Pausanias tells us that an inscription under the feet of the god shows that this Zeus at Olympia was the work of Pheidias : "Pheidias, son of Charmides, the Athenian, made me."
Certainly the Athena Parthenos by Pheidias was of gold and ivory. We are told by Thucydides and by Plutarch that the gold plates of this statue could be, and were, removed. And inscriptions are preserved which record the amount of money delivered by the "Treasurers of the Goddess" to the commissioners and the amounts expended on gold and on ivory for this statue (438 B.C. and before). . . .
Certainly, in the light of our present knowledge, there is no reason to believe that the statue of Zeus by Pheidias at Olympia was not of "gold and ivory." J. P. HARLAND The American School of Archaeology Athens, Greece
Roxas
Sirs:
In TIME, Aug. 2, you refer to Dr. Manuel Roxas, Speaker of the Philippine House, as a deft chemist who worked out in the University of the Philippines in Los Banos a secret process for producing a sugary syrup and sugar from the nipa palm.
It is obviously an error to make mention of the fact that he is a sort of research chemist working for the University of the Philippines and at the same time a Speaker of the Philippine House of Representatives. Dr. Manuel Roxas is another person but with the same name as Speaker Roxas who is not a Ph. D., and having no relation with the former.

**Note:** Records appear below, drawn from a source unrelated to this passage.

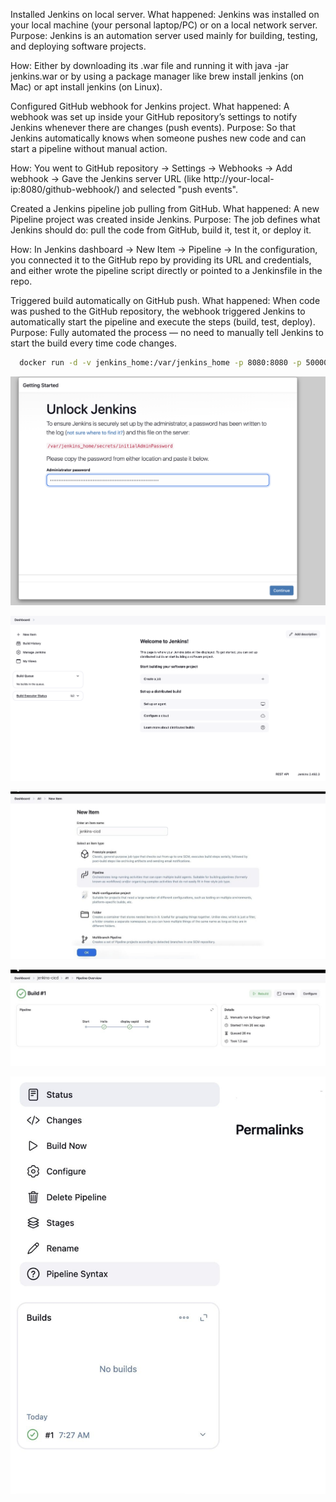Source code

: Installed Jenkins on local server. What happened: Jenkins was installed on your local machine (your personal laptop/PC) or on a local network server.
Purpose: Jenkins is an automation server used mainly for building, testing, and deploying software projects.

How: Either by downloading its .war file and running it with java -jar jenkins.war or by using a package manager like brew install jenkins (on Mac) or apt install jenkins (on Linux).

Configured GitHub webhook for Jenkins project. What happened: A webhook was set up inside your GitHub repository’s settings to notify Jenkins whenever there are changes (push events).
Purpose: So that Jenkins automatically knows when someone pushes new code and can start a pipeline without manual action.

How: You went to GitHub repository → Settings → Webhooks → Add webhook → Gave the Jenkins server URL (like http://your-local-ip:8080/github-webhook/) and selected "push events".

Created a Jenkins pipeline job pulling from GitHub. What happened: A new Pipeline project was created inside Jenkins.
Purpose: The job defines what Jenkins should do: pull the code from GitHub, build it, test it, or deploy it.

How: In Jenkins dashboard → New Item → Pipeline → In the configuration, you connected it to the GitHub repo by providing its URL and credentials, and either wrote the pipeline script directly or pointed to a Jenkinsfile in the repo.

Triggered build automatically on GitHub push. What happened: When code was pushed to the GitHub repository, the webhook triggered Jenkins to automatically start the pipeline and execute the steps (build, test, deploy).
Purpose: Fully automated the process — no need to manually tell Jenkins to start the build every time code changes.

 ```bash
   docker run -d -v jenkins_home:/var/jenkins_home -p 8080:8080 -p 50000:50000 --restart=on-failure jenkins/jenkins:lts-jdk17
   ```
![img.png](img.png)

![img_1.png](img_1.png)

![img_2.png](img_2.png)

![img_3.png](img_3.png)

![img_4.png](img_4.png)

PETRONIO ALAVA, M. D. St. Francis Hospital Wilmington, Del.
Human Appeal
Sirs:
I note in my last issue of TIME that you have discontinued a policy which I considered very attractive: that of the "Quiz" column at the end of the magazine. Any challenge to one's memory has a human appeal. So to this matter let me direct your consideration.
W. READ LARKER McCray Refrigerator Sales Corp. Raleigh, N. C.
Let Subscriber Larker see page 35.--ED.